Most of the sum (£217,000) will be match funded by Salix Finance, a company providing government funding to the public sector to improve energy efficiency, reduce carbon emissions and lower energy bills. The remainder (£25,000) will cover officer support, giving a total of £459,000 to spend on projects.
On 23 July the Council declared a climate emergency. It confirmed its commitment to collaborating with partners to achieve a net zero carbon emissions target goal by 2030, working towards a carbon free borough and establishing a local Climate Change Partnership. It also vowed to support local initiatives such as Plastic Free Guildford.
James Whiteman, Managing Director said: ‘Since 2007 we’ve invested over £8 million on energy saving projects including insulation, boiler replacements, LED lighting in all car parks, air source heat pumps and solar PV panels.
He adds: ‘We lead by example on protecting our environment and our borough. The investment agreed last night is testament to this. With the match funding from Salix we’ll have nearly half a million pounds to spend on energy projects over the next year. They include developing better Co2 emission analysis, generating income from Renewable Energy Feed-in tariffs (FITS) and Renewable Heat Incentives (RHI) claims, promoting Passivhaus standards for new build homes, plus greener travel through the Easit network scheme.’
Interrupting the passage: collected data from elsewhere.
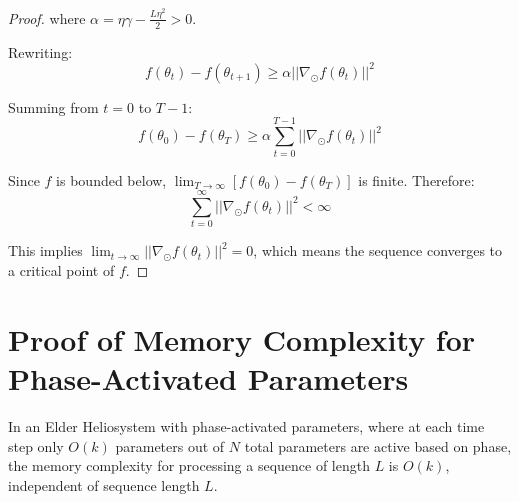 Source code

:\begin{proof}
where $\alpha = \eta\gamma - \frac{L\eta^2}{2} > 0$.

Rewriting:
\begin{equation}
f(\theta_t) - f(\theta_{t+1}) \geq \alpha ||\nabla_{\odot} f(\theta_t)||^2
\end{equation}

Summing from $t=0$ to $T-1$:
\begin{equation}
f(\theta_0) - f(\theta_T) \geq \alpha \sum_{t=0}^{T-1} ||\nabla_{\odot} f(\theta_t)||^2
\end{equation}

Since $f$ is bounded below, $\lim_{T \to \infty} [f(\theta_0) - f(\theta_T)]$ is finite. Therefore:
\begin{equation}
\sum_{t=0}^{\infty} ||\nabla_{\odot} f(\theta_t)||^2 < \infty
\end{equation}

This implies $\lim_{t \to \infty} ||\nabla_{\odot} f(\theta_t)||^2 = 0$, which means the sequence converges to a critical point of $f$.
\end{proof}

\section{Proof of Memory Complexity for Phase-Activated Parameters}

\begin{theorem}
In an Elder Heliosystem with phase-activated parameters, where at each time step only $O(k)$ parameters out of $N$ total parameters are active based on phase, the memory complexity for processing a sequence of length $L$ is $O(k)$, independent of sequence length $L$.
\end{theorem}

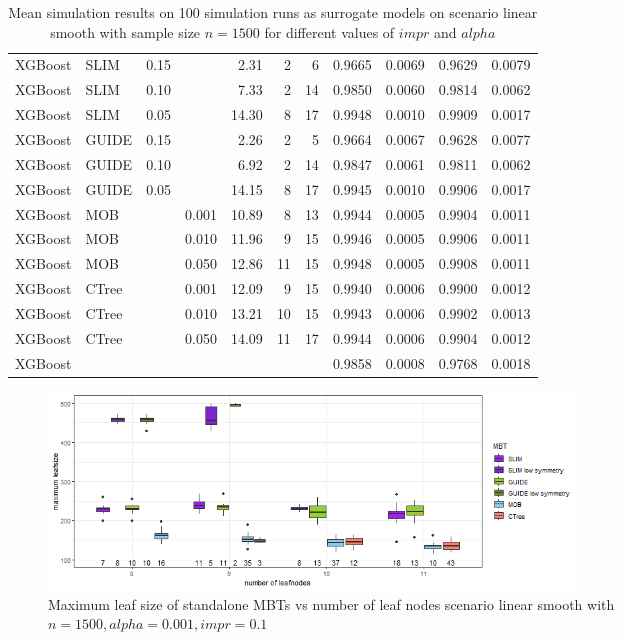 \begin{table}[!htb]
\begin{tabular}[t]{l|l|r|r|r|r|r|r|r|r|r}
XGBoost & SLIM & 0.15 & & 2.31 & 2 & 6 & 0.9665 & 0.0069 & 0.9629 & 0.0079\\
XGBoost & SLIM & 0.10 & & 7.33 & 2 & 14 & 0.9850 & 0.0060 & 0.9814 & 0.0062\\
XGBoost & SLIM & 0.05 & & 14.30 & 8 & 17 & 0.9948 & 0.0010 & 0.9909 & 0.0017\\
XGBoost & GUIDE & 0.15 & & 2.26 & 2 & 5 & 0.9664 & 0.0067 & 0.9628 & 0.0077\\
XGBoost & GUIDE & 0.10 & & 6.92 & 2 & 14 & 0.9847 & 0.0061 & 0.9811 & 0.0062\\
XGBoost & GUIDE & 0.05 & & 14.15 & 8 & 17 & 0.9945 & 0.0010 & 0.9906 & 0.0017\\
XGBoost & MOB & & 0.001 & 10.89 & 8 & 13 & 0.9944 & 0.0005 & 0.9904 & 0.0011\\
XGBoost & MOB & & 0.010 & 11.96 & 9 & 15 & 0.9946 & 0.0005 & 0.9906 & 0.0011\\
XGBoost & MOB & & 0.050 & 12.86 & 11 & 15 & 0.9948 & 0.0005 & 0.9908 & 0.0011\\
XGBoost & CTree & & 0.001 & 12.09 & 9 & 15 & 0.9940 & 0.0006 & 0.9900 & 0.0012\\
XGBoost & CTree & & 0.010 & 13.21 & 10 & 15 & 0.9943 & 0.0006 & 0.9902 & 0.0013\\
XGBoost & CTree & & 0.050 & 14.09 & 11 & 17 & 0.9944 & 0.0006 & 0.9904 & 0.0012\\
\hline
XGBoost &  & & &  &  &  & 0.9858 & 0.0008 & 0.9768 & 0.0018\\
\hline
\end{tabular}
\caption{Mean simulation results on 100 simulation runs as surrogate models on scenario linear smooth with sample size $n = 1500$ for different values of $impr$ and $alpha$}
\label{tab:app_linear_smooth_1000}
\end{table}


\begin{figure}[!htb]
     \centering
    \includegraphics[width=14cm]{Figures/simulations/chapter_5_simulation_study/basic_scenarios/linear_smooth/ls_1000_standalone_symmetrie.png}
    \caption{Maximum leaf size of standalone MBTs vs number of leaf nodes scenario linear smooth with $n=1500, alpha = 0.001, impr = 0.1$}
\label{fig:app_ls_1000_standalone_symmetrie}
\end{figure}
The Council launched a Climate Change and Innovation Board (CCIB) this year to develop an overall strategy for the reduction of carbon emissions within the Council and the borough. Its key priorities are:
• Buildings and Planning
• Trees and green spaces
The CCIB will drive how we can all make living working and visiting Guildford more environmentally sustainable together. For the first time representatives from key external partners have been invited to join the group, including a professor of innovation and sustainability from University of Surrey and members from the Guildford Environmental Forum.